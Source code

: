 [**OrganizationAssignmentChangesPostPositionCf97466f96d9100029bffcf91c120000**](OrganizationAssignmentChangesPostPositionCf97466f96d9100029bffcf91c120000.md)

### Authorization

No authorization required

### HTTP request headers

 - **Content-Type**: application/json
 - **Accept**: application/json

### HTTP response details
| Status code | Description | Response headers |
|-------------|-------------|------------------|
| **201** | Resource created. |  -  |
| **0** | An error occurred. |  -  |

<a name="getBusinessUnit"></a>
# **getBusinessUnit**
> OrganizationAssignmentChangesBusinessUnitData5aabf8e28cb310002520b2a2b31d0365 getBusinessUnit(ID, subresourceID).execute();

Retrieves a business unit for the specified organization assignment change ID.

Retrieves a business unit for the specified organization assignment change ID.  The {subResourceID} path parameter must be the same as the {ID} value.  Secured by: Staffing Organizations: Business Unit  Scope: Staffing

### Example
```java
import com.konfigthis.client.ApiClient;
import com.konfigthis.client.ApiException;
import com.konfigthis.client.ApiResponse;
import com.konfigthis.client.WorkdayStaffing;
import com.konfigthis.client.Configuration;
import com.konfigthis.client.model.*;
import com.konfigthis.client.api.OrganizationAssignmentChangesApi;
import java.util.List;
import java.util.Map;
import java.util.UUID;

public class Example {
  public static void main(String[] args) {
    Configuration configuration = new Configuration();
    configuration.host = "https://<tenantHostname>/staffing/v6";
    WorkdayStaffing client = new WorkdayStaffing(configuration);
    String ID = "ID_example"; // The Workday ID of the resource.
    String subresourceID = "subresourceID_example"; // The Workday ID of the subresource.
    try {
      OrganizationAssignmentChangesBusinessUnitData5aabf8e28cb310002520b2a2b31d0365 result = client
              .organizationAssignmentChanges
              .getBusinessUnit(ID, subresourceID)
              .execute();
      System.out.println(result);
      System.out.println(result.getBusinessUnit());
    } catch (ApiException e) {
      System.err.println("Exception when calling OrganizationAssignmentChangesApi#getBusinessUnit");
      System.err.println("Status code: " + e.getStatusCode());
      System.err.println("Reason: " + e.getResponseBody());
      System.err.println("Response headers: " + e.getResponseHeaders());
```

= = =

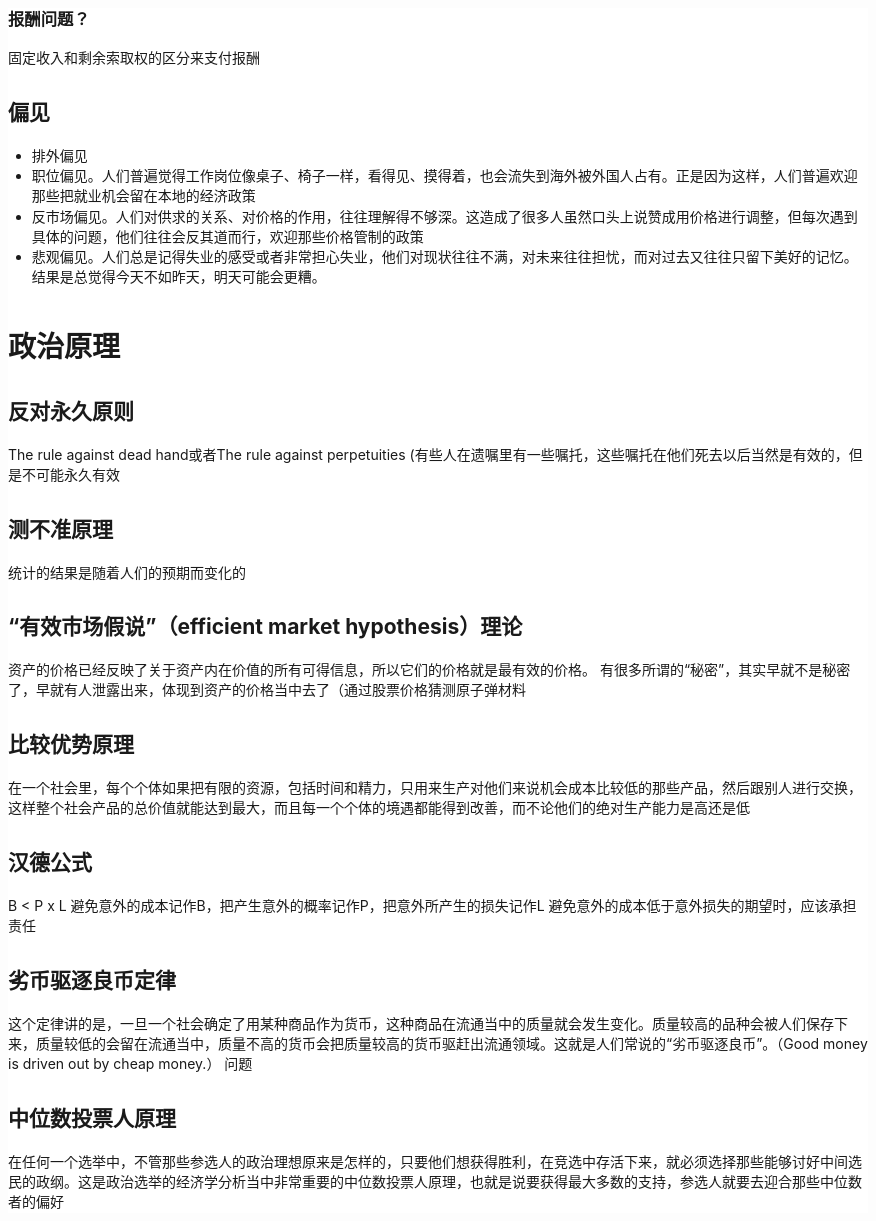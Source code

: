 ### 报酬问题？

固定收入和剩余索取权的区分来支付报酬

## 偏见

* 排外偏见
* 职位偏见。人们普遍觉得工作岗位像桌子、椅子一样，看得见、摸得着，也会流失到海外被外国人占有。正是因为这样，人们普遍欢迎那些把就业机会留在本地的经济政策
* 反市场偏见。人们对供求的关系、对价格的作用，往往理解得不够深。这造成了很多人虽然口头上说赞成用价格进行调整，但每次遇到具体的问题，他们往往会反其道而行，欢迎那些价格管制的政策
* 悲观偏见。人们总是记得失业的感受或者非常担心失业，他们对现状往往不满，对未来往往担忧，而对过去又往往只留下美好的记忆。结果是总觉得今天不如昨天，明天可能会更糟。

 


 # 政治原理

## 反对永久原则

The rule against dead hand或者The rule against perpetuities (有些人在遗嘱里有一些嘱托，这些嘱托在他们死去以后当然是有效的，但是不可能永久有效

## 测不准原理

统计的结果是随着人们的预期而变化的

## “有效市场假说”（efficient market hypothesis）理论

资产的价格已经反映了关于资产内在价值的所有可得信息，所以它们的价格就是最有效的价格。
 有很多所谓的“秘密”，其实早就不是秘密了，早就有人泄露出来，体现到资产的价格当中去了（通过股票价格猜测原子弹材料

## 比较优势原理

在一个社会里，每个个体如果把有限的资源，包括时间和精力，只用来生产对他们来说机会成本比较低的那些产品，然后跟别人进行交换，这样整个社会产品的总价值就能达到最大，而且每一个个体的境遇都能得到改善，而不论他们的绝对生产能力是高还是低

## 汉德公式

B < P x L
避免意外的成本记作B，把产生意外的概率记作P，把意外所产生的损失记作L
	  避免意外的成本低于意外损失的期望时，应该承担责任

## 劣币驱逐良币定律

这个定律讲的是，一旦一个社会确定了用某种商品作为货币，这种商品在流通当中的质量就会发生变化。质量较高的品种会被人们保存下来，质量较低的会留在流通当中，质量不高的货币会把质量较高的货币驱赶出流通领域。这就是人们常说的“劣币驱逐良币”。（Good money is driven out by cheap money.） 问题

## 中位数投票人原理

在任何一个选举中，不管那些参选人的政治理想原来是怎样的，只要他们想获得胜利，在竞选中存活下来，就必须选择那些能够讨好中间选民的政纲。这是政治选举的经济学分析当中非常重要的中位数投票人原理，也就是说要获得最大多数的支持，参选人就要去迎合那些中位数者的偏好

= = =

INSTRUCTIONS TO FOLLOW:
Find every line above that contains the word "public", and return each one.

ANSWER TO THIS PROBLEM:
public class Example {
  public static void main(String[] args) {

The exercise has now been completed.